Problem to solve: Starting at the top of the records below and ending with the line that contains "## To use SLL_LIB", print each line exactly as written, skipping the pictures.

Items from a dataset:
=-=-=-=-=

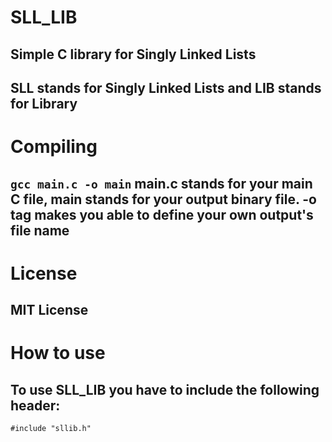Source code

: # SLL_LIB
## Simple C library for Singly Linked Lists
## SLL stands for Singly Linked Lists and LIB stands for Library
# Compiling
## ```gcc main.c -o main``` main.c stands for your main C file, main stands for your output binary file. -o tag makes you able to define your own output's file name
# License
## MIT License
# How to use
## To use SLL_LIB you have to include the following header:
```#include "sllib.h"```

=-=-=-=-=

Solution to this problem:
Source code

: # SLL_LIB
## Simple C library for Singly Linked Lists
## SLL stands for Singly Linked Lists and LIB stands for Library
# Compiling
## ```gcc main.c -o main``` main.c stands for your main C file, main stands for your output binary file. -o tag makes you able to define your own output's file name
# License
## MIT License
# How to use
## To use SLL_LIB you have to include the following header:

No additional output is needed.